**EXERCISE**
The lines to be copied are those below that contain "useValitedForm".

Collected data:
↓

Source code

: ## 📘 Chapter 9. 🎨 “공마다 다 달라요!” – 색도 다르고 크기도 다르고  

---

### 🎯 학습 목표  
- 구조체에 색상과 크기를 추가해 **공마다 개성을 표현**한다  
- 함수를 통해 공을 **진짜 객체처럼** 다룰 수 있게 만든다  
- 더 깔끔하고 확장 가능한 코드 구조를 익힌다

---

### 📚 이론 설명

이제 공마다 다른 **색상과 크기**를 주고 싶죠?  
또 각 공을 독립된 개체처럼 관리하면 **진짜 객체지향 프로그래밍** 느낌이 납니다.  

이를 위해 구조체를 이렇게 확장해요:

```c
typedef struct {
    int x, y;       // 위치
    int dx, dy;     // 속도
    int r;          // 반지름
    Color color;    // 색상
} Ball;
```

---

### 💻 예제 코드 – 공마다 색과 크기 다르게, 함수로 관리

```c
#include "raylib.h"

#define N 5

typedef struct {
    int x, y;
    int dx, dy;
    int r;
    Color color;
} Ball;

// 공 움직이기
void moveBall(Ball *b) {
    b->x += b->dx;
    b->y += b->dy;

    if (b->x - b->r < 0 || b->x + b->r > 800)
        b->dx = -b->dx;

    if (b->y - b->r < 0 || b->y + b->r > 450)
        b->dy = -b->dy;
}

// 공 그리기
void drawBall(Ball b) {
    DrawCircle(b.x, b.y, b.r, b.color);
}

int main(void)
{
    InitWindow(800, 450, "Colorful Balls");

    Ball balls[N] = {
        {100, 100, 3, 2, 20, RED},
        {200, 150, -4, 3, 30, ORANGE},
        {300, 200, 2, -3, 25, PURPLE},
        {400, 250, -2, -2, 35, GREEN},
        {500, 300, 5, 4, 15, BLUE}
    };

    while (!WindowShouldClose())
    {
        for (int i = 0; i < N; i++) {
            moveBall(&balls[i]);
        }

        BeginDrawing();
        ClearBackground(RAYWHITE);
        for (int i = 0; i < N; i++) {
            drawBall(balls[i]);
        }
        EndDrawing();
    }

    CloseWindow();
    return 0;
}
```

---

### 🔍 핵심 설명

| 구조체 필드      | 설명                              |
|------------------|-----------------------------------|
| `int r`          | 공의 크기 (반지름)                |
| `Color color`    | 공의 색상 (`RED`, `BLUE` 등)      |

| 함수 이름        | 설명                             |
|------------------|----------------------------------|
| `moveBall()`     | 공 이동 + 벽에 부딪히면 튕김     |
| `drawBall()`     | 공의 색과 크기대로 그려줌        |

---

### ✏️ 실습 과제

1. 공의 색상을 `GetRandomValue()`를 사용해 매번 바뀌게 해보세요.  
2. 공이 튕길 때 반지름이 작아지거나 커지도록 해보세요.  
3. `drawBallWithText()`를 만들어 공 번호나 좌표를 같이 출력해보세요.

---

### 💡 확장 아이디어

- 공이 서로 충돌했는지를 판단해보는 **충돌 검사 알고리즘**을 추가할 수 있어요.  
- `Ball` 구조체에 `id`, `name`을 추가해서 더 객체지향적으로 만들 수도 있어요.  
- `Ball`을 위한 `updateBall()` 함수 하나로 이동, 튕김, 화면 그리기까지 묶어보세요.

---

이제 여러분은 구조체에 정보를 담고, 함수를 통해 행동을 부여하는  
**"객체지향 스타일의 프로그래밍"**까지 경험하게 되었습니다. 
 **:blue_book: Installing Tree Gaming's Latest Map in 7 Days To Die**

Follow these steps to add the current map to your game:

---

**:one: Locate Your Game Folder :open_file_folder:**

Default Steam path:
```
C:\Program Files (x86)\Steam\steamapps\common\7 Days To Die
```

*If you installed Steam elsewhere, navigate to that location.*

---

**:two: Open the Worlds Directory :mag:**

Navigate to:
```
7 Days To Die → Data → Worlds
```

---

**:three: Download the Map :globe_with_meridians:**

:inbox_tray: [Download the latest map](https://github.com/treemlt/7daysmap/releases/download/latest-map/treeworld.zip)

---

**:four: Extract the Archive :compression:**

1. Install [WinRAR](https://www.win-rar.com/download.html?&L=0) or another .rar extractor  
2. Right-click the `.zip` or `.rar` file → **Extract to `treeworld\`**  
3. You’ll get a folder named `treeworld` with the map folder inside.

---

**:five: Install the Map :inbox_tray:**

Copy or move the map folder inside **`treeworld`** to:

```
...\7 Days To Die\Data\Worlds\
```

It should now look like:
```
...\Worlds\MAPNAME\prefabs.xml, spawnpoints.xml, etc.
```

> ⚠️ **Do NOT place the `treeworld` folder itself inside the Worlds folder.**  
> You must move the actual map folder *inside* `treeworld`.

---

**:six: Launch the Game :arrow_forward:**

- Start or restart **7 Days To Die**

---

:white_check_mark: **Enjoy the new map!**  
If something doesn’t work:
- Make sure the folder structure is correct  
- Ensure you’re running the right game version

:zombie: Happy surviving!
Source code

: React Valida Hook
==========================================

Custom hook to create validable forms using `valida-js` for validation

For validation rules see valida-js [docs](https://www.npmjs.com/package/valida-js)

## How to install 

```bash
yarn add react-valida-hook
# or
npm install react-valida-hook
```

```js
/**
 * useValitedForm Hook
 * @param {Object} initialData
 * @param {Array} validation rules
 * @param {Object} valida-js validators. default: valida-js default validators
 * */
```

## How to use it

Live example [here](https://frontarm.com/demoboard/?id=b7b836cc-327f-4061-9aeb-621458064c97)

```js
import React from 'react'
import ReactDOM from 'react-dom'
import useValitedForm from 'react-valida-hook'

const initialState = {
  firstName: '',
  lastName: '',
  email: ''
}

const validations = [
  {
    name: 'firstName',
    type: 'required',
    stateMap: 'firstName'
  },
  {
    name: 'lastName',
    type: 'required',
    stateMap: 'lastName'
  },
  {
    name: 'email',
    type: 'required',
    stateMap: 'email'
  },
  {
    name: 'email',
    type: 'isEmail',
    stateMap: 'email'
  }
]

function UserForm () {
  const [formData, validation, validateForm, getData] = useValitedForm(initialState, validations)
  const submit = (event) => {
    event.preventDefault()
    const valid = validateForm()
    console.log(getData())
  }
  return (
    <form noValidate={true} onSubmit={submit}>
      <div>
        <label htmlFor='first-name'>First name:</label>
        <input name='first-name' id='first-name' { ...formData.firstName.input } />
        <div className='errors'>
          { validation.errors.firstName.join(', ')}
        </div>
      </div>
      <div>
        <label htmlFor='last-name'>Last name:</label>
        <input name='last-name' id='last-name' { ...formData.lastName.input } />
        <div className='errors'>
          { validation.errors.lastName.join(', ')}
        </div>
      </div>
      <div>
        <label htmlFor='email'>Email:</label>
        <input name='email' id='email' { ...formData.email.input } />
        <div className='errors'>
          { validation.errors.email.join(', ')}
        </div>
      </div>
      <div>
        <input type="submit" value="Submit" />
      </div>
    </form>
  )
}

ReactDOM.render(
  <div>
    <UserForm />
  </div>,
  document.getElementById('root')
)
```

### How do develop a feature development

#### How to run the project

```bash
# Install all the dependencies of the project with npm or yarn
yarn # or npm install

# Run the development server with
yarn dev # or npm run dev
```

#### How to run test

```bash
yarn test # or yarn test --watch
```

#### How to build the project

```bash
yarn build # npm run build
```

↑

**SOLUTION**
 * useValitedForm Hook
import useValitedForm from 'react-valida-hook'
  const [formData, validation, validateForm, getData] = useValitedForm(initialState, validations)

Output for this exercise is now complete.